Apenas um vira-latas
Um vira latas
E sua epopeia para continuar vivo no mundo dos humanos.
Há uma famosa parábola de um grande padre, daqueles que são propagadores da doutrina de Cristo, que conta estar ele, um dia, tentando salvar um escorpião. No entanto, o perigoso animal insistia em mordê-lo. Alguém que o seguia perguntou por que tenta salvar alguém que o quer envenenar. A resposta está na palavras do Filho do Criador:
- A natureza dele é morder. A minha é ajudar.
Logo depois, pegou uma folha maior a seu alcance e salvou o escorpião.
Qual a razão de buscar essa bela passagem que mal sei contar? No dia 26, após o Natal, um dos meus vira-latas, abandonado em supermercado, que adora rua, resolveu, quando o fazia entrar em casa, e, levemente, o empurrei, agredir-me violentamente. As mordidas foram várias e uma delas perfurou um local crítico do braço, fazendo o sangue jorrar.
O pobre cão – pelo que ainda vi – entrou com o rabo entre as pernas em casa, onde alguém lhe quebrou nas costas uma vassoura.
Dois vizinhos maravilhosos socorreram-me. Chamaram os bombeiros; a unidade de resgate e a de assistência média. Um assunto para dias e dias para a rua. Aliás, todos diziam que o agressor era o Pingo (o outro: um bobo, grande e lindo). Mas, era o Malhado.
Depois de medicada, com vacinas e tudo mais, perguntei ao gentil bombeiro, para onde levaria o Malhado?
- Para o Hospital da Mangueira.
Três dias depois, telefonei para aquela hospital e lá dera entrada qualquer animal com as comuns características de um pobre vira-latas que, até então, embora possessivo, vivia dando seus “beijinhos”, em agradecimento por tê-lo tirado da rua.
Liguei para o bombeiro que, com uma desculpa, não crível, ainda estava com o animal no quartel. Perguntei como ele estava e para que local o levasse. Para a SUÍPA.
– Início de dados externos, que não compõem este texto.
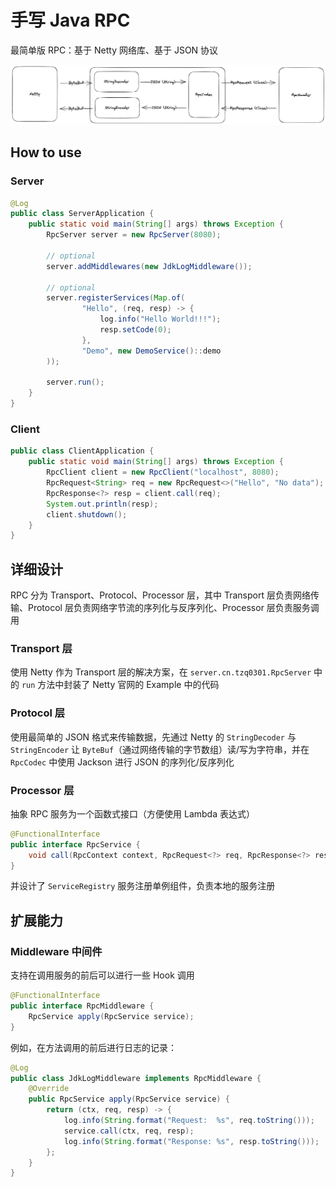 # 手写 Java RPC

最简单版 RPC：基于 Netty 网络库、基于 JSON 协议

![img.png](imgs/img.png)

## How to use

### Server 

```java
@Log
public class ServerApplication {
    public static void main(String[] args) throws Exception {
        RpcServer server = new RpcServer(8080);

        // optional
        server.addMiddlewares(new JdkLogMiddleware());

        // optional
        server.registerServices(Map.of(
                "Hello", (req, resp) -> {
                    log.info("Hello World!!!");
                    resp.setCode(0);
                },
                "Demo", new DemoService()::demo
        ));
        
        server.run();
    }
}
```

### Client

```java
public class ClientApplication {
    public static void main(String[] args) throws Exception {
        RpcClient client = new RpcClient("localhost", 8080);
        RpcRequest<String> req = new RpcRequest<>("Hello", "No data");
        RpcResponse<?> resp = client.call(req);
        System.out.println(resp);
        client.shutdown();
    }
}
```

## 详细设计

RPC 分为 Transport、Protocol、Processor 层，其中 Transport 层负责网络传输、Protocol 层负责网络字节流的序列化与反序列化、Processor 层负责服务调用

### Transport 层

使用 Netty 作为 Transport 层的解决方案，在 `server.cn.tzq0301.RpcServer` 中的 `run` 方法中封装了 Netty 官网的 Example 中的代码

### Protocol 层

使用最简单的 JSON 格式来传输数据，先通过 Netty 的 `StringDecoder` 与 `StringEncoder` 让 `ByteBuf`（通过网络传输的字节数组）读/写为字符串，并在 `RpcCodec` 中使用 Jackson 进行 JSON 的序列化/反序列化

### Processor 层

抽象 RPC 服务为一个函数式接口（方便使用 Lambda 表达式）

```java
@FunctionalInterface
public interface RpcService {
    void call(RpcContext context, RpcRequest<?> req, RpcResponse<?> resp);
}
```

并设计了 `ServiceRegistry` 服务注册单例组件，负责本地的服务注册

## 扩展能力

### Middleware 中间件

支持在调用服务的前后可以进行一些 Hook 调用

```java
@FunctionalInterface
public interface RpcMiddleware {
    RpcService apply(RpcService service);
}
```

例如，在方法调用的前后进行日志的记录：

```java
@Log
public class JdkLogMiddleware implements RpcMiddleware {
    @Override
    public RpcService apply(RpcService service) {
        return (ctx, req, resp) -> {
            log.info(String.format("Request:  %s", req.toString()));
            service.call(ctx, req, resp);
            log.info(String.format("Response: %s", resp.toString()));
        };
    }
}
```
Mais dois dias se passaram e nada. O animal não aparecia. Finalmente, naquela tarde, o Malhado aparecera, como cachorro de rua, na instituição e eu teríamos que readotá-lo, se não quisesse que ele perecesse até depressão, entre os quatro mil que lá estão.
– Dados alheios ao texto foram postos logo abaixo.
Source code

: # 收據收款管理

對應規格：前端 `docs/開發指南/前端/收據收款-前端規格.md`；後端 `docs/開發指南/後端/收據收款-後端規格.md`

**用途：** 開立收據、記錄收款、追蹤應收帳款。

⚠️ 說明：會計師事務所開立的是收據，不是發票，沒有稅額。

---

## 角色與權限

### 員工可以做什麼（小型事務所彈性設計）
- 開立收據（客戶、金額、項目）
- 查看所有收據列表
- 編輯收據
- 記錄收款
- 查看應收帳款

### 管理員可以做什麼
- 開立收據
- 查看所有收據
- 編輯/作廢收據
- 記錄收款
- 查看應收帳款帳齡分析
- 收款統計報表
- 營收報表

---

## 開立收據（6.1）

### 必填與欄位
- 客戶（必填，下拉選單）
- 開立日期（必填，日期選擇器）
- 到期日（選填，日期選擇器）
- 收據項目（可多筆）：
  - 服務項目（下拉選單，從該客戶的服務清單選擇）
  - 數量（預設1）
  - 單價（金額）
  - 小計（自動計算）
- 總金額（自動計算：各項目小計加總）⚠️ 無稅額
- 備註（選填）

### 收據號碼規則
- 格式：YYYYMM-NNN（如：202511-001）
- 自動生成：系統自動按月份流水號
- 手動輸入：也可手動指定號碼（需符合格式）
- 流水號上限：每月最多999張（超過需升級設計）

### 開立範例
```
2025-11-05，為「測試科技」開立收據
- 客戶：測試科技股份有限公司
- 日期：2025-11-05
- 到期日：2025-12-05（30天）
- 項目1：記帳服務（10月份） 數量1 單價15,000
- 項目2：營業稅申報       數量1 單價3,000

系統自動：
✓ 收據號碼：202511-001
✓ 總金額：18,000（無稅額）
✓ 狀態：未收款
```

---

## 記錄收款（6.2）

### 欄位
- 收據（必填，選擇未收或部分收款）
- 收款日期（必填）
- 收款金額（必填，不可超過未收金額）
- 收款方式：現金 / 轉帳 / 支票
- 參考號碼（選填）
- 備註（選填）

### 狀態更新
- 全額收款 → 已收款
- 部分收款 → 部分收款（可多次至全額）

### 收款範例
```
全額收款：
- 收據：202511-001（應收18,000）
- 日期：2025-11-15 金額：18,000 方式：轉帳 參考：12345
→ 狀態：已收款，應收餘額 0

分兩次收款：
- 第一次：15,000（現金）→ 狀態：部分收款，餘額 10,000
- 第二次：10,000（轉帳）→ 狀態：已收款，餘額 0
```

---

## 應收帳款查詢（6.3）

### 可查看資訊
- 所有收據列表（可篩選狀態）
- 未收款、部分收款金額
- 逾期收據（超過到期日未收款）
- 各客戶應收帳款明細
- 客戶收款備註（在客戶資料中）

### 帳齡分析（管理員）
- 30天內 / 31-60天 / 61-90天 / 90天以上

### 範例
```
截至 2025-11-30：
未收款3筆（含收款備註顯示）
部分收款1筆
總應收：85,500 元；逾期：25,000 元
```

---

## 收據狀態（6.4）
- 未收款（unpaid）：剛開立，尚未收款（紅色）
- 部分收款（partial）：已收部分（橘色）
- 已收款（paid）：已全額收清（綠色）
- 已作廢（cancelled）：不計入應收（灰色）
Perguntam muitos por que tanto trabalho por alguém que me mordeu? A resposta está no meu coração.
Fui à SUÍPA, entidade para a qual colabora, mas que não sabia como era. Não por seus funcionários. Solícitos e gentis. Mas pelo inferno em que se encontram os cerca de 4000 caninos e felinos, nos quais ainda jogam algumas bombas, segundo dizem, as “crianças” locais. O Malhado estava com a cabeça entre as patas, como dormindo, sem água, sem comida. Mais magro. Muito magro.
Nunca vi tanta alegria como quando o chamei pelo nome que lhe dei, pois não sei o verdadeiro.
Fiz todos os trâmites necessários. Até fotografia tirei, com o Malhado dando-me “beijinhos”. Onde estava o animal que mordera? Quem o maltratara, para que assim reagisse? Bem, levei-o para um Hospital próprio, sem ter como gastar mais. Foi castrado, enquanto eu apelava por quem pudesse levá-lo para uma casa. Ninguém, ou melhor, apenas uma estranha pessoa que queria levá-lo. No entanto, não fornecia o endereço. Nada. Talvez o pusesse na rua em breve.
Mesmo prorrogando a sua permanência no estabelecimento em que confiei, tive de trazê-lo para o apartamento. Não ia jogá-lo fora.
Ele veio com infecção urinária, sem quase latir, talvez pelo efeito das cordas em seu pescoço. Está mais sossegada. Bem sei que não perdeu sua natureza, mas sua docilidade junto com a do Pingo – dirão muito, apesar do perigo - aplaca a minha solidão, agora que meu filho não mais mora comigo.
Continuo minha jornada diária, não sem sacrifício, para que eles não incomodem, pois moro em apartamento.
Além do Criador, que tudo vê, comigo moram o Pingo e o estranho Malhado e um passarinho. Nos olhos deles, há vida, há afeto, para quem, por vezes, sente-se em um deserto.